## [Activity]
Go through the entries and set each one down exactly.

## [Source data]
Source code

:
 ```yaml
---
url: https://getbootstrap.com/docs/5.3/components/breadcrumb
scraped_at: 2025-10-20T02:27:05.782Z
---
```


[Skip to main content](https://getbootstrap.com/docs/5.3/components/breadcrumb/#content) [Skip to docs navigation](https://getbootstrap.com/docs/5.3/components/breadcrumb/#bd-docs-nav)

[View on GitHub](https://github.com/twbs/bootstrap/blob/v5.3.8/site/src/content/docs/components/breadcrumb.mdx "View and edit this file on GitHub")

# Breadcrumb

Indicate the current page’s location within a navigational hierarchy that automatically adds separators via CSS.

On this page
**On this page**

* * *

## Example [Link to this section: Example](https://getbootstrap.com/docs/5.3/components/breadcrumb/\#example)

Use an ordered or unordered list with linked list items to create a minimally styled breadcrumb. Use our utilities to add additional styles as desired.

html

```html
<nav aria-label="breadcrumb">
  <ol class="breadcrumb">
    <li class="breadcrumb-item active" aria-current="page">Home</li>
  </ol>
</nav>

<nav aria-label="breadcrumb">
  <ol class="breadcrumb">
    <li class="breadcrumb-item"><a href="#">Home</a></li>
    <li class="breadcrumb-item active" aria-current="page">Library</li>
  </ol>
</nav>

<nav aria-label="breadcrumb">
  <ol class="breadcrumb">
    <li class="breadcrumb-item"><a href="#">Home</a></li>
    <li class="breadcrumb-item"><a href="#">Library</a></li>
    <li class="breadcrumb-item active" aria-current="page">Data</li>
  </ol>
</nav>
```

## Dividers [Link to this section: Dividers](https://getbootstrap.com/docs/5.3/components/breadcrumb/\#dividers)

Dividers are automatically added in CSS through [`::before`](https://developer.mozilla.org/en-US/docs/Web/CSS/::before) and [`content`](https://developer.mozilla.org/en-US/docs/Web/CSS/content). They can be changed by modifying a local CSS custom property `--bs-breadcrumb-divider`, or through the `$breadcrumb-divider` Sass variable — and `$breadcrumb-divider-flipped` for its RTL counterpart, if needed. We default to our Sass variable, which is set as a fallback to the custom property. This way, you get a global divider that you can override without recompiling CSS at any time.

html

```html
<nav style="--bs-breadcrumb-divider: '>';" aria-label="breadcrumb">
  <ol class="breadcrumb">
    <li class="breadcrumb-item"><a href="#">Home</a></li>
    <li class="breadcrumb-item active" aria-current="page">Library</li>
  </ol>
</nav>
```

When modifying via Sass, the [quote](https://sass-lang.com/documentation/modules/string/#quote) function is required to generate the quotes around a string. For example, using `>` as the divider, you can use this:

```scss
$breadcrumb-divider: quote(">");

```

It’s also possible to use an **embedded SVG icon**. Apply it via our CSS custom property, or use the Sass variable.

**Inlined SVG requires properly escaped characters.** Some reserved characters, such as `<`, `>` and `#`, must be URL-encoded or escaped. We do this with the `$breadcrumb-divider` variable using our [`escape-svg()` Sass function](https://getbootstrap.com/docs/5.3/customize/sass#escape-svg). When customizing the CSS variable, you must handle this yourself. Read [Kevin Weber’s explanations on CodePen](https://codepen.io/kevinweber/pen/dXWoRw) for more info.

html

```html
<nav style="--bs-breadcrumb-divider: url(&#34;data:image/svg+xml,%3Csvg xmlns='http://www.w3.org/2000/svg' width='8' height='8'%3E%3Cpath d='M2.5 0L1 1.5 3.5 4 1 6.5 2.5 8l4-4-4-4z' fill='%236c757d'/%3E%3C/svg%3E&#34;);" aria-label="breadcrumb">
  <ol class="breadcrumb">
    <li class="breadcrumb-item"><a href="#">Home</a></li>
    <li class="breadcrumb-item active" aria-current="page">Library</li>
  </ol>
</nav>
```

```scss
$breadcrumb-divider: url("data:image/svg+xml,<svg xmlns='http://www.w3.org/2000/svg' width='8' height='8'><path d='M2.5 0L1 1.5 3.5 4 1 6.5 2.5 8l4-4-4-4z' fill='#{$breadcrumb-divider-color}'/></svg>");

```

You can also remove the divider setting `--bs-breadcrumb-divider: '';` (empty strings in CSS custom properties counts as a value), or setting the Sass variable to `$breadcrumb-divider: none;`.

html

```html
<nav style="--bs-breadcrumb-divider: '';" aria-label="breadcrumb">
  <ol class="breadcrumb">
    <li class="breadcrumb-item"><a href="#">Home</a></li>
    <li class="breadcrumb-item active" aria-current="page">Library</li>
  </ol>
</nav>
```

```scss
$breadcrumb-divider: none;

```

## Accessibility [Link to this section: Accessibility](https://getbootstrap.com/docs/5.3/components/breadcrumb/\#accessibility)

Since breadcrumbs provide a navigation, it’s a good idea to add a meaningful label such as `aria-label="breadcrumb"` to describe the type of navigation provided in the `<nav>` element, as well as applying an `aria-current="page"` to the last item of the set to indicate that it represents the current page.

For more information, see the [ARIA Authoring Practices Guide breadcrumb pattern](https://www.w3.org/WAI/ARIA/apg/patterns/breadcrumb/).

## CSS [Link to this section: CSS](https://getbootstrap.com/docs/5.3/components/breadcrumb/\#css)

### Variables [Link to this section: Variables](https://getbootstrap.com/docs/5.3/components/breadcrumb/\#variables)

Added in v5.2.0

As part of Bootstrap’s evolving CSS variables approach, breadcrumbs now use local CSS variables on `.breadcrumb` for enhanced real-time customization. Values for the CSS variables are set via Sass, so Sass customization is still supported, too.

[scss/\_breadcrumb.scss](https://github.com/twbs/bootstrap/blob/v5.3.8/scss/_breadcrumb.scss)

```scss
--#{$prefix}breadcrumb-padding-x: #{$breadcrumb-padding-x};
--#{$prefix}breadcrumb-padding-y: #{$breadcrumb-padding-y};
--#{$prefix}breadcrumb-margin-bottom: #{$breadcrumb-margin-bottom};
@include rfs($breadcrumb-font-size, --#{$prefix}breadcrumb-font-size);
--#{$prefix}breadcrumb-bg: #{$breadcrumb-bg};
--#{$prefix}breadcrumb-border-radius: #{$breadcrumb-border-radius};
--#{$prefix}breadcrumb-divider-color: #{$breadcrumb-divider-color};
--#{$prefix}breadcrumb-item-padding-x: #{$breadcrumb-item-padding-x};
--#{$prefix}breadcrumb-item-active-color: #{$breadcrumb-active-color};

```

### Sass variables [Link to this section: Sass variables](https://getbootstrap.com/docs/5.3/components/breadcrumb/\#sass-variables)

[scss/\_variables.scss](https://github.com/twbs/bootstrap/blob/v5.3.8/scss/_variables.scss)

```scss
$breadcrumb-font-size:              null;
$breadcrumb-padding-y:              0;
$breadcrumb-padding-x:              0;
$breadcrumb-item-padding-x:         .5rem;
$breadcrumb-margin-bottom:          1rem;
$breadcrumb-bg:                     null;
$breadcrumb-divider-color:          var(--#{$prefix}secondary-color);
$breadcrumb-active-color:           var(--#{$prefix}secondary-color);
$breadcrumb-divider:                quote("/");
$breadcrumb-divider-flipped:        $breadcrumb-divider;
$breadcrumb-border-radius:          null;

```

## [Answer space]
Source code

:
 ```yaml
---
url: https://getbootstrap.com/docs/5.3/components/breadcrumb
scraped_at: 2025-10-20T02:27:05.782Z
---
```


[Skip to main content](https://getbootstrap.com/docs/5.3/components/breadcrumb/#content) [Skip to docs navigation](https://getbootstrap.com/docs/5.3/components/breadcrumb/#bd-docs-nav)

[View on GitHub](https://github.com/twbs/bootstrap/blob/v5.3.8/site/src/content/docs/components/breadcrumb.mdx "View and edit this file on GitHub")

# Breadcrumb

Indicate the current page’s location within a navigational hierarchy that automatically adds separators via CSS.

On this page
**On this page**

* * *

## Example [Link to this section: Example](https://getbootstrap.com/docs/5.3/components/breadcrumb/\#example)

Use an ordered or unordered list with linked list items to create a minimally styled breadcrumb. Use our utilities to add additional styles as desired.

html

```html
<nav aria-label="breadcrumb">
  <ol class="breadcrumb">
    <li class="breadcrumb-item active" aria-current="page">Home</li>
  </ol>
</nav>

<nav aria-label="breadcrumb">
  <ol class="breadcrumb">
    <li class="breadcrumb-item"><a href="#">Home</a></li>
    <li class="breadcrumb-item active" aria-current="page">Library</li>
  </ol>
</nav>

<nav aria-label="breadcrumb">
  <ol class="breadcrumb">
    <li class="breadcrumb-item"><a href="#">Home</a></li>
    <li class="breadcrumb-item"><a href="#">Library</a></li>
    <li class="breadcrumb-item active" aria-current="page">Data</li>
  </ol>
</nav>
```

## Dividers [Link to this section: Dividers](https://getbootstrap.com/docs/5.3/components/breadcrumb/\#dividers)

Dividers are automatically added in CSS through [`::before`](https://developer.mozilla.org/en-US/docs/Web/CSS/::before) and [`content`](https://developer.mozilla.org/en-US/docs/Web/CSS/content). They can be changed by modifying a local CSS custom property `--bs-breadcrumb-divider`, or through the `$breadcrumb-divider` Sass variable — and `$breadcrumb-divider-flipped` for its RTL counterpart, if needed. We default to our Sass variable, which is set as a fallback to the custom property. This way, you get a global divider that you can override without recompiling CSS at any time.

html

```html
<nav style="--bs-breadcrumb-divider: '>';" aria-label="breadcrumb">
  <ol class="breadcrumb">
    <li class="breadcrumb-item"><a href="#">Home</a></li>
    <li class="breadcrumb-item active" aria-current="page">Library</li>
  </ol>
</nav>
```

When modifying via Sass, the [quote](https://sass-lang.com/documentation/modules/string/#quote) function is required to generate the quotes around a string. For example, using `>` as the divider, you can use this:

```scss
$breadcrumb-divider: quote(">");

```

It’s also possible to use an **embedded SVG icon**. Apply it via our CSS custom property, or use the Sass variable.

**Inlined SVG requires properly escaped characters.** Some reserved characters, such as `<`, `>` and `#`, must be URL-encoded or escaped. We do this with the `$breadcrumb-divider` variable using our [`escape-svg()` Sass function](https://getbootstrap.com/docs/5.3/customize/sass#escape-svg). When customizing the CSS variable, you must handle this yourself. Read [Kevin Weber’s explanations on CodePen](https://codepen.io/kevinweber/pen/dXWoRw) for more info.

html

```html
<nav style="--bs-breadcrumb-divider: url(&#34;data:image/svg+xml,%3Csvg xmlns='http://www.w3.org/2000/svg' width='8' height='8'%3E%3Cpath d='M2.5 0L1 1.5 3.5 4 1 6.5 2.5 8l4-4-4-4z' fill='%236c757d'/%3E%3C/svg%3E&#34;);" aria-label="breadcrumb">
  <ol class="breadcrumb">
    <li class="breadcrumb-item"><a href="#">Home</a></li>
    <li class="breadcrumb-item active" aria-current="page">Library</li>
  </ol>
</nav>
```

```scss
$breadcrumb-divider: url("data:image/svg+xml,<svg xmlns='http://www.w3.org/2000/svg' width='8' height='8'><path d='M2.5 0L1 1.5 3.5 4 1 6.5 2.5 8l4-4-4-4z' fill='#{$breadcrumb-divider-color}'/></svg>");

```

You can also remove the divider setting `--bs-breadcrumb-divider: '';` (empty strings in CSS custom properties counts as a value), or setting the Sass variable to `$breadcrumb-divider: none;`.

html

```html
<nav style="--bs-breadcrumb-divider: '';" aria-label="breadcrumb">
  <ol class="breadcrumb">
    <li class="breadcrumb-item"><a href="#">Home</a></li>
    <li class="breadcrumb-item active" aria-current="page">Library</li>
  </ol>
</nav>
```

```scss
$breadcrumb-divider: none;

```

## Accessibility [Link to this section: Accessibility](https://getbootstrap.com/docs/5.3/components/breadcrumb/\#accessibility)

Since breadcrumbs provide a navigation, it’s a good idea to add a meaningful label such as `aria-label="breadcrumb"` to describe the type of navigation provided in the `<nav>` element, as well as applying an `aria-current="page"` to the last item of the set to indicate that it represents the current page.

For more information, see the [ARIA Authoring Practices Guide breadcrumb pattern](https://www.w3.org/WAI/ARIA/apg/patterns/breadcrumb/).

## CSS [Link to this section: CSS](https://getbootstrap.com/docs/5.3/components/breadcrumb/\#css)

### Variables [Link to this section: Variables](https://getbootstrap.com/docs/5.3/components/breadcrumb/\#variables)

Added in v5.2.0

As part of Bootstrap’s evolving CSS variables approach, breadcrumbs now use local CSS variables on `.breadcrumb` for enhanced real-time customization. Values for the CSS variables are set via Sass, so Sass customization is still supported, too.

[scss/\_breadcrumb.scss](https://github.com/twbs/bootstrap/blob/v5.3.8/scss/_breadcrumb.scss)

```scss
--#{$prefix}breadcrumb-padding-x: #{$breadcrumb-padding-x};
--#{$prefix}breadcrumb-padding-y: #{$breadcrumb-padding-y};
--#{$prefix}breadcrumb-margin-bottom: #{$breadcrumb-margin-bottom};
@include rfs($breadcrumb-font-size, --#{$prefix}breadcrumb-font-size);
--#{$prefix}breadcrumb-bg: #{$breadcrumb-bg};
--#{$prefix}breadcrumb-border-radius: #{$breadcrumb-border-radius};
--#{$prefix}breadcrumb-divider-color: #{$breadcrumb-divider-color};
--#{$prefix}breadcrumb-item-padding-x: #{$breadcrumb-item-padding-x};
--#{$prefix}breadcrumb-item-active-color: #{$breadcrumb-active-color};

```

### Sass variables [Link to this section: Sass variables](https://getbootstrap.com/docs/5.3/components/breadcrumb/\#sass-variables)

[scss/\_variables.scss](https://github.com/twbs/bootstrap/blob/v5.3.8/scss/_variables.scss)

```scss
$breadcrumb-font-size:              null;
$breadcrumb-padding-y:              0;
$breadcrumb-padding-x:              0;
$breadcrumb-item-padding-x:         .5rem;
$breadcrumb-margin-bottom:          1rem;
$breadcrumb-bg:                     null;
$breadcrumb-divider-color:          var(--#{$prefix}secondary-color);
$breadcrumb-active-color:           var(--#{$prefix}secondary-color);
$breadcrumb-divider:                quote("/");
$breadcrumb-divider-flipped:        $breadcrumb-divider;
$breadcrumb-border-radius:          null;

```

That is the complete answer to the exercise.